PROBLEM DETAILS: From the data below, set down exactly the lines between the one holding "The audience was" and the one holding "opportunity to do", inclusive, and no others.

(Saved data entries)
Segment Open
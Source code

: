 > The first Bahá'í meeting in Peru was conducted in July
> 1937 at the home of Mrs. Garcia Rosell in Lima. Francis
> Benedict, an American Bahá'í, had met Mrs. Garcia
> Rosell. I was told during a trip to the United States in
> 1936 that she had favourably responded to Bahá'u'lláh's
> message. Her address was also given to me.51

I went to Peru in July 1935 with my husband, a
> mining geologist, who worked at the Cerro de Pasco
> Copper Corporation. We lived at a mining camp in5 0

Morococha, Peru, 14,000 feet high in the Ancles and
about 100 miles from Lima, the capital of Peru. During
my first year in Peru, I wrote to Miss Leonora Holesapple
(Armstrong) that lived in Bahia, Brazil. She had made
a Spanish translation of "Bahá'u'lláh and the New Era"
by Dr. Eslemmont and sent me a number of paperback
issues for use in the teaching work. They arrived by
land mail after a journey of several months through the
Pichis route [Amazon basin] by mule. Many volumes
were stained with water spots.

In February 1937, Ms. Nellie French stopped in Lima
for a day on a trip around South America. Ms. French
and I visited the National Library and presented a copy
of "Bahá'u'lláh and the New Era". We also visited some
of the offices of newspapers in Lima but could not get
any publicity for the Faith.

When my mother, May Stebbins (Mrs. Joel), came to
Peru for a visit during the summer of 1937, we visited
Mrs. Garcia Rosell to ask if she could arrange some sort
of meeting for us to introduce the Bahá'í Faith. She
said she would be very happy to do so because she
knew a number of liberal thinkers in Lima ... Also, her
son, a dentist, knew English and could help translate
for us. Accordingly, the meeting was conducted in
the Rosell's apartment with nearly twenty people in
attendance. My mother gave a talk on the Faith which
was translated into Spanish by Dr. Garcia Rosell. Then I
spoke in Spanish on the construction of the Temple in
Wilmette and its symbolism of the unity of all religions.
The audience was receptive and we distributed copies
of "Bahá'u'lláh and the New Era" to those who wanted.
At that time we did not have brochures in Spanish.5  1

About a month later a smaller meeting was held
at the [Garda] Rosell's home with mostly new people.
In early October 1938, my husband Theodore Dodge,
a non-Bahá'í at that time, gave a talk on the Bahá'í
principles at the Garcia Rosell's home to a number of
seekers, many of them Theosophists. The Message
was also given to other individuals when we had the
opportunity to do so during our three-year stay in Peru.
Segment Closed
Segment Open
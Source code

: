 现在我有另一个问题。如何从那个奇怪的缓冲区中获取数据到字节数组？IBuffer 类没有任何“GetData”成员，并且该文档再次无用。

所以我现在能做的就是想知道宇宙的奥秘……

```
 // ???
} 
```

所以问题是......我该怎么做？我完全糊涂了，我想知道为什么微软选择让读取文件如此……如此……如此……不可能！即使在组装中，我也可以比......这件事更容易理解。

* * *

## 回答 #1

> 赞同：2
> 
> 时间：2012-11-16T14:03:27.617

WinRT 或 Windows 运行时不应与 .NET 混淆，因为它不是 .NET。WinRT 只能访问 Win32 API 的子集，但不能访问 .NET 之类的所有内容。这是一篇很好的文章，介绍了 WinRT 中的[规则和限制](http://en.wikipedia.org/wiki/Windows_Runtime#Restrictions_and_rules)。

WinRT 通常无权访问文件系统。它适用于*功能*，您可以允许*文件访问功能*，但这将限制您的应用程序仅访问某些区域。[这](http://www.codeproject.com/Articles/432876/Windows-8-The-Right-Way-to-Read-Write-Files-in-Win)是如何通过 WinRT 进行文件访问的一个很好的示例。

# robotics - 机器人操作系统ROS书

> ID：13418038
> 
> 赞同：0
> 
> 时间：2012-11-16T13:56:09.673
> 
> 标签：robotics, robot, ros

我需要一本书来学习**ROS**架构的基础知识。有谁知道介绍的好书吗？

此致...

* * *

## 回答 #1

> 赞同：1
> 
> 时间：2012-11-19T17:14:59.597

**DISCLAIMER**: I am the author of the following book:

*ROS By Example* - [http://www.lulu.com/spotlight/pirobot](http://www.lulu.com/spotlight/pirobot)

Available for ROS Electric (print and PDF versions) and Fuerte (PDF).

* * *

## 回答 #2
Segment Closed
Segment Open
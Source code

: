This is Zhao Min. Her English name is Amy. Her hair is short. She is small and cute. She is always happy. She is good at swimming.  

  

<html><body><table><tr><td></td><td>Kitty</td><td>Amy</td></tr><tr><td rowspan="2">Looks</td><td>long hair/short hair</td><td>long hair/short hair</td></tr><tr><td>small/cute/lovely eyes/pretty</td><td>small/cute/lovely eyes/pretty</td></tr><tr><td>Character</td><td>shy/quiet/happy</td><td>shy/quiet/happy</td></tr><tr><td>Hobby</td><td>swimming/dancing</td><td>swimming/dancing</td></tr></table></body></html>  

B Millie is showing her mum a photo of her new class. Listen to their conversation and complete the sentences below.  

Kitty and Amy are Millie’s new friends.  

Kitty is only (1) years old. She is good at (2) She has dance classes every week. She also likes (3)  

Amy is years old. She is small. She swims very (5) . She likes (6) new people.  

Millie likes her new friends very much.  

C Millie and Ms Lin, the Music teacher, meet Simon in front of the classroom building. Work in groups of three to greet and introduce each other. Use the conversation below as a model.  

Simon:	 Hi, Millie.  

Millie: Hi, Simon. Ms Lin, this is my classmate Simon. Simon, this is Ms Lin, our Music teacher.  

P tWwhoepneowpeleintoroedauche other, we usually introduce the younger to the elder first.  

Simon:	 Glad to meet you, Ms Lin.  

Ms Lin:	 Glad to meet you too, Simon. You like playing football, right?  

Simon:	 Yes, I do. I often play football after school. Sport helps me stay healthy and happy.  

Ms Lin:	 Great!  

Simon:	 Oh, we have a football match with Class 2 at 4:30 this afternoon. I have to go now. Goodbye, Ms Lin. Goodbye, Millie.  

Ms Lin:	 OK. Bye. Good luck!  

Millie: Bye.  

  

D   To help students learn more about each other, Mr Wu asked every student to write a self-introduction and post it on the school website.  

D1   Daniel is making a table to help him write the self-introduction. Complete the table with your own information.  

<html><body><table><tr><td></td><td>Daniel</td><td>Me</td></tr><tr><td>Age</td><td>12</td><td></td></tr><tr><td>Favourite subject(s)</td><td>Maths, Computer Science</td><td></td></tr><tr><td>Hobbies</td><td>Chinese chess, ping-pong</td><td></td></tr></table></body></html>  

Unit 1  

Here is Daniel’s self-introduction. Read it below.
Segment Closed
EXERCISE RESPONSE:
The audience was receptive and we distributed copies
of "Bahá'u'lláh and the New Era" to those who wanted.
At that time we did not have brochures in Spanish.5  1

About a month later a smaller meeting was held
at the [Garda] Rosell's home with mostly new people.
In early October 1938, my husband Theodore Dodge,
a non-Bahá'í at that time, gave a talk on the Bahá'í
principles at the Garcia Rosell's home to a number of
seekers, many of them Theosophists. The Message
was also given to other individuals when we had the
opportunity to do so during our three-year stay in Peru.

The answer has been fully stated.